Hypertension is another term for high blood pressure. Generally, high blood pressure levels are above 140/90. About 45 percent of adults in the U.S. (108 million) have hypertension or are taking medication for hypertension, and it is the primary cause for heart disease, heart attacks and strokes. Back in the 1960s and ‘70s, doctors thought hypertension was age-related, that it went up as we got older. We now know that is not true.
What are the warning signs?
Hypertension is known as the “silent killer” for a reason. While some people have symptoms such as chest pain, severe headaches and vision problems, most of the time there are no symptoms at all. You can’t say you know when your blood pressure is high. If you can feel it, then it is over the 200 range and at a high risk of a stroke or heart attack. But the bottom line is you don’t know!
What are some of the causes of hypertension?

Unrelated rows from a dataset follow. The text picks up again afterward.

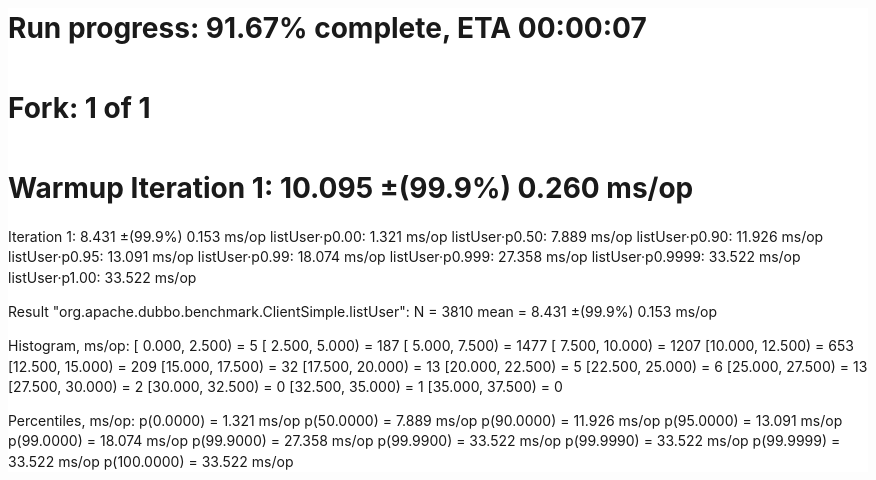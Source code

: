 # Run progress: 91.67% complete, ETA 00:00:07
# Fork: 1 of 1
# Warmup Iteration   1: 10.095 ±(99.9%) 0.260 ms/op
Iteration   1: 8.431 ±(99.9%) 0.153 ms/op
                 listUser·p0.00:   1.321 ms/op
                 listUser·p0.50:   7.889 ms/op
                 listUser·p0.90:   11.926 ms/op
                 listUser·p0.95:   13.091 ms/op
                 listUser·p0.99:   18.074 ms/op
                 listUser·p0.999:  27.358 ms/op
                 listUser·p0.9999: 33.522 ms/op
                 listUser·p1.00:   33.522 ms/op



Result "org.apache.dubbo.benchmark.ClientSimple.listUser":
  N = 3810
  mean =      8.431 ±(99.9%) 0.153 ms/op

  Histogram, ms/op:
    [ 0.000,  2.500) = 5 
    [ 2.500,  5.000) = 187 
    [ 5.000,  7.500) = 1477 
    [ 7.500, 10.000) = 1207 
    [10.000, 12.500) = 653 
    [12.500, 15.000) = 209 
    [15.000, 17.500) = 32 
    [17.500, 20.000) = 13 
    [20.000, 22.500) = 5 
    [22.500, 25.000) = 6 
    [25.000, 27.500) = 13 
    [27.500, 30.000) = 2 
    [30.000, 32.500) = 0 
    [32.500, 35.000) = 1 
    [35.000, 37.500) = 0 

  Percentiles, ms/op:
      p(0.0000) =      1.321 ms/op
     p(50.0000) =      7.889 ms/op
     p(90.0000) =     11.926 ms/op
     p(95.0000) =     13.091 ms/op
     p(99.0000) =     18.074 ms/op
     p(99.9000) =     27.358 ms/op
     p(99.9900) =     33.522 ms/op
     p(99.9990) =     33.522 ms/op
     p(99.9999) =     33.522 ms/op
    p(100.0000) =     33.522 ms/op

Alcohol, smoking and aging are all contributing factors, as well as a high salt diet. Being overweight or obese is certainly a big factor. A sedentary lifestyle and lack of physical activity also doesn’t help.
Can hypertension be controlled without medication?
We can control hypertension with medication. You can also exercise and have a healthier diet, but you can’t walk out the door with hypertension and not have the medication to control it. If your blood pressure is trending downward due to lifestyle changes, then levels should be checked frequently, and your physician can look into tapering the medication.
What can I do to make sure my blood pressure is within a healthy range?
Sometimes I’ll get patients in their 50s who tell me they have been taking blood pressure medication since their 20s. Typically, if someone under 35 has signs of hypertension, there is usually a secondary cause that could be treatable. But it’s only about 5% who have secondary causes.
Seeing your doctor once a year for bloodwork and a physical should be a priority. Your blood pressure is usually the first thing that is checked when you get into the examination room – even for children. As you get older, a fundoscopic (eye) exam should also be routine. Blood pressure elevations can also be detected in those eye exams. But most importantly, if something is bothering you, seek out medical care. Don’t ignore it. Nowadays, insurance companies pay for annual physicals.